# WORK TO COMPLETE:
Go through the entries below and print, exactly, the lines starting at the one with "- Explain CFR rules" and ending at the one with "owned by Agent B", keeping both ends and no others.

Rendered images with source text

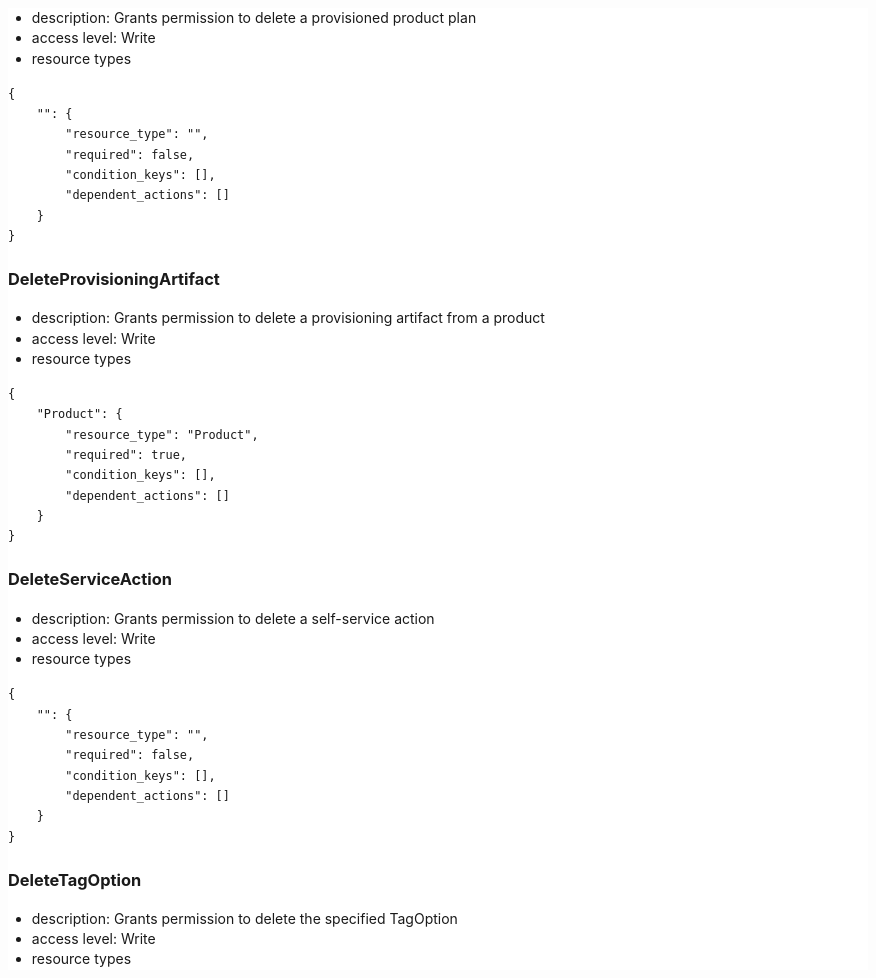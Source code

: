 - description: Grants permission to delete a provisioned product plan
- access level: Write
- resource types

```
{
    "": {
        "resource_type": "",
        "required": false,
        "condition_keys": [],
        "dependent_actions": []
    }
}
```

### DeleteProvisioningArtifact

- description: Grants permission to delete a provisioning artifact from a product
- access level: Write
- resource types

```
{
    "Product": {
        "resource_type": "Product",
        "required": true,
        "condition_keys": [],
        "dependent_actions": []
    }
}
```

### DeleteServiceAction

- description: Grants permission to delete a self-service action
- access level: Write
- resource types

```
{
    "": {
        "resource_type": "",
        "required": false,
        "condition_keys": [],
        "dependent_actions": []
    }
}
```

### DeleteTagOption

- description: Grants permission to delete the specified TagOption
- access level: Write
- resource types
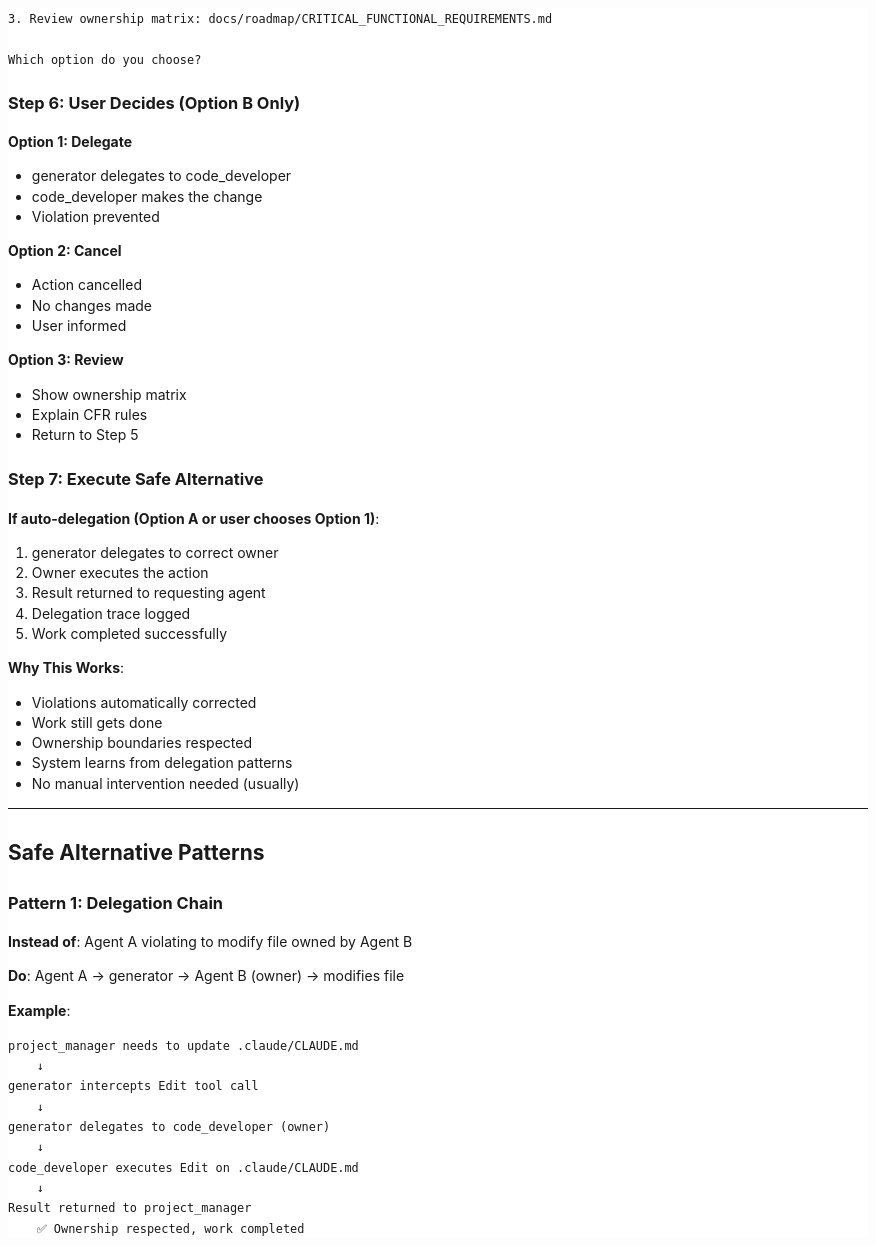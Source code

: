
 ```
3. Review ownership matrix: docs/roadmap/CRITICAL_FUNCTIONAL_REQUIREMENTS.md

Which option do you choose?
```

### Step 6: User Decides (Option B Only)

**Option 1: Delegate**
- generator delegates to code_developer
- code_developer makes the change
- Violation prevented

**Option 2: Cancel**
- Action cancelled
- No changes made
- User informed

**Option 3: Review**
- Show ownership matrix
- Explain CFR rules
- Return to Step 5

### Step 7: Execute Safe Alternative

**If auto-delegation (Option A or user chooses Option 1)**:
1. generator delegates to correct owner
2. Owner executes the action
3. Result returned to requesting agent
4. Delegation trace logged
5. Work completed successfully

**Why This Works**:
- Violations automatically corrected
- Work still gets done
- Ownership boundaries respected
- System learns from delegation patterns
- No manual intervention needed (usually)

---

## Safe Alternative Patterns

### Pattern 1: Delegation Chain

**Instead of**: Agent A violating to modify file owned by Agent B

**Do**: Agent A → generator → Agent B (owner) → modifies file

**Example**:
```
project_manager needs to update .claude/CLAUDE.md
    ↓
generator intercepts Edit tool call
    ↓
generator delegates to code_developer (owner)
    ↓
code_developer executes Edit on .claude/CLAUDE.md
    ↓
Result returned to project_manager
    ✅ Ownership respected, work completed
```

# TASK ANSWER:
- Explain CFR rules
- Return to Step 5

### Step 7: Execute Safe Alternative

**If auto-delegation (Option A or user chooses Option 1)**:
1. generator delegates to correct owner
2. Owner executes the action
3. Result returned to requesting agent
4. Delegation trace logged
5. Work completed successfully

**Why This Works**:
- Violations automatically corrected
- Work still gets done
- Ownership boundaries respected
- System learns from delegation patterns
- No manual intervention needed (usually)

---

## Safe Alternative Patterns

### Pattern 1: Delegation Chain

**Instead of**: Agent A violating to modify file owned by Agent B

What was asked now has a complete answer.